Reviewing the events of the day is not an entirely new exercise for me. I do this at bedtime every night when I pray and I call to mind what I did and what I failed to do. Too often, I am not pleased.
Many nights I turn the lights off aware that I have wasted a precious day. And there’s only myself to blame. Still, I give thanks for every good and happy moment.
As time has hurried on in my life, I have learned that everything happens for a reason, and it is now easier for me to thank God even for the difficult and painful times and not complain or ask Him why.
Some nights I rate myself a kick in the pants. I’m too old for “time out.”
“And the new Miss Universe is—Philippines!”
Filipinos around the world all heard Steve Harvey announce it (this time he got it right) and our emotions spilled over.
Our very own Catriona Gray was crowned Miss Universe 2018.
And what a Miss Universe she is! Beyond beautiful, she is intelligent, graceful, confident, compassionate, and oozing with charisma. And as if that was not enough, she sings!
Thank you, Catriona, for putting a super sparkle in our year. The country so needed it.
But I don’t think the euphoria did much to dispel the outrage aroused by the disturbing video of the bully from Ateneo Junior High School.
The images are repulsive.
Is bullying a consequence of a sense of entitlement?
This was discussed over lunch recently. There were suggestions for appropriate action. Several wanted “an eye for an eye,” or worse.
My thoughts rush to my huge barangay of grand- and great-grandchildren. And I say, “Thank you, Lord.”

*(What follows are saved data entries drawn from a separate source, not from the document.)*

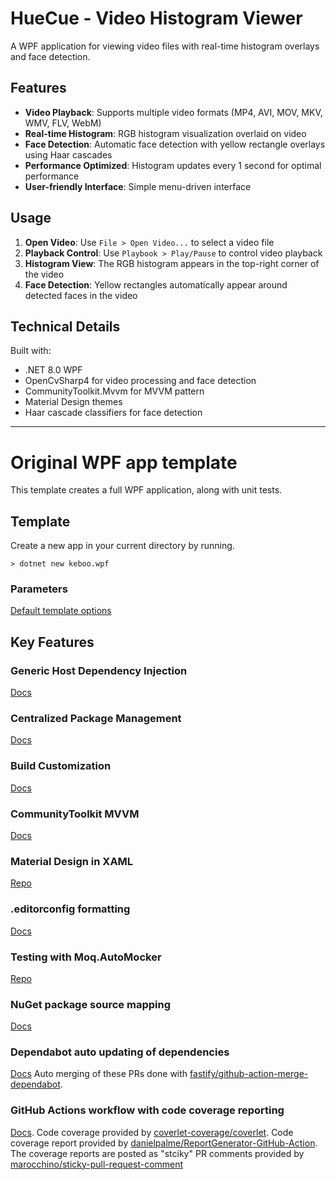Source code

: # HueCue - Video Histogram Viewer
A WPF application for viewing video files with real-time histogram overlays and face detection.

## Features

- **Video Playback**: Supports multiple video formats (MP4, AVI, MOV, MKV, WMV, FLV, WebM)
- **Real-time Histogram**: RGB histogram visualization overlaid on video
- **Face Detection**: Automatic face detection with yellow rectangle overlays using Haar cascades
- **Performance Optimized**: Histogram updates every 1 second for optimal performance
- **User-friendly Interface**: Simple menu-driven interface

## Usage

1. **Open Video**: Use `File > Open Video...` to select a video file
2. **Playback Control**: Use `Playbook > Play/Pause` to control video playback
3. **Histogram View**: The RGB histogram appears in the top-right corner of the video
4. **Face Detection**: Yellow rectangles automatically appear around detected faces in the video

## Technical Details

Built with:
- .NET 8.0 WPF
- OpenCvSharp4 for video processing and face detection
- CommunityToolkit.Mvvm for MVVM pattern
- Material Design themes
- Haar cascade classifiers for face detection

---

# Original WPF app template
This template creates a full WPF application, along with unit tests.

## Template
Create a new app in your current directory by running.

```cli
> dotnet new keboo.wpf
```

### Parameters
[Default template options](https://learn.microsoft.com/dotnet/core/tools/dotnet-new#options)

## Key Features

### Generic Host Dependency Injection
[Docs](https://learn.microsoft.com/dotnet/core/extensions/generic-host?tabs=appbuilder&WT.mc_id=DT-MVP-5003472)

### Centralized Package Management
[Docs](https://learn.microsoft.com/nuget/consume-packages/Central-Package-Management?WT.mc_id=DT-MVP-5003472)

### Build Customization
[Docs](https://learn.microsoft.com/visualstudio/msbuild/customize-by-directory?view=vs-2022&WT.mc_id=DT-MVP-5003472)

### CommunityToolkit MVVM
[Docs](https://learn.microsoft.com/dotnet/communitytoolkit/mvvm/?WT.mc_id=DT-MVP-5003472)

### Material Design in XAML
[Repo](https://github.com/MaterialDesignInXAML/MaterialDesignInXamlToolkit)

### .editorconfig formatting
[Docs](https://learn.microsoft.com/dotnet/fundamentals/code-analysis/code-style-rule-options?WT.mc_id=DT-MVP-5003472)

### Testing with Moq.AutoMocker
[Repo](https://github.com/moq/Moq.AutoMocker)

### NuGet package source mapping
[Docs](https://learn.microsoft.com/nuget/consume-packages/package-source-mapping?WT.mc_id=DT-MVP-5003472)

### Dependabot auto updating of dependencies
[Docs](https://docs.github.com/code-security/dependabot/dependabot-version-updates)
Auto merging of these PRs done with [fastify/github-action-merge-dependabot](https://github.com/fastify/github-action-merge-dependabot).

### GitHub Actions workflow with code coverage reporting
[Docs](https://docs.github.com/actions).
Code coverage provided by [coverlet-coverage/coverlet](https://github.com/coverlet-coverage/coverlet).
Code coverage report provided by [danielpalme/ReportGenerator-GitHub-Action](https://github.com/danielpalme/ReportGenerator-GitHub-Action).
The coverage reports are posted as "stciky" PR comments provided by [marocchino/sticky-pull-request-comment](https://github.com/marocchino/sticky-pull-request-comment)
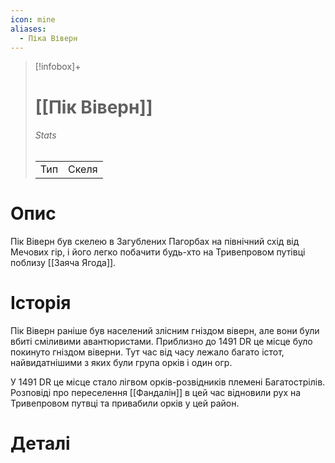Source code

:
 ```yaml
---
icon: mine
aliases:
  - Піка Віверн
---
```

>[!infobox]+
># [[Пік Віверн]]
>###### Stats
>|     |     |
>| --- | --- |
>|   Тип  | Скеля     |

# Опис

Пік Віверн був скелею в Загублених Пагорбах на північний схід від Мечових гір, і його легко побачити будь-хто на Тривепровом путівці поблизу [[Заяча Ягода]].

# Історія

Пік Віверн раніше був населений злісним гніздом віверн, але вони були вбиті сміливими авантюристами. Приблизно до 1491 DR це місце було покинуто гніздом віверни. Тут час від часу лежало багато істот, найвидатнішими з яких були група орків і один огр.

У 1491 DR це місце стало лігвом орків-розвідників племені Багатострілів. Розповіді про переселення [[Фандалін]] в цей час відновили рух на Тривепровом путвці та привабили орків у цей район. 

# Деталі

I hear someone ask, “Who raised those children? What have the parents taught them?” And my heart feels sick as I think, “And who raised their parents?”
There was a severely criticized delay in action “pending a more complete study and thorough investigation” by school authorities. This didn’t sit very well with the public. Social media was relentless with enraged comments. It was out for blood.
Last Sunday, finally, an order of dismissal was announced by Ateneo. And it’s about time!
Will it help? I pray it does. But I think the problem goes much deeper than what we see at the surface. It must be addressed. In all schools. Now.
Also in 2018
My driver of almost a decade retired. He went home to Bohol to fish. His replacement can’t find his way out of a paper bag. Neither can I. Time for Waze!
I received my first walking cane. I don’t use it. Not yet.
In denial? But lately I am starting to clutch at things within reach for support. Is it time?
My golfer grandson won the Queen’s Cup in Thailand.
My 10th great-grandchild was born.
A very special man in my life went to be with the Lord.
Time to take stock
The year is over. We don’t know what lies ahead. But it’s a good time to take stock of what remains to be done.
Every night when I reflect on the day that ends, I remember “The Sin of Omission,” a poem by Margaret Sangster.
It may do us all a world of good to revisit it, as we bid 2018 a fond goodbye.
Sangster says we all get so involved with our lives that we miss out on what really matters.
Listen as she reminds us about “the tender work forgotten, the letter you did not write.”
And how sad it is to remember, “The stone you might have lifted out of a brother’s way.”
We are so busy that we forget about “The loving touch of a hand, dear, the gentle, winning tone which you had no time nor thought for with trouble enough of your own.”
She tells us about the little acts of kindness and the chances to be angels that we miss.
And she ends her poem with a message.
For life is all too short, dear
And sorrow is all too great
To suffer our slow compassion
That tarries until too late.
It isn’t the thing you do, dear
It’s the thing you leave undone
Which gives you a bit of heartache
At the setting of the sun.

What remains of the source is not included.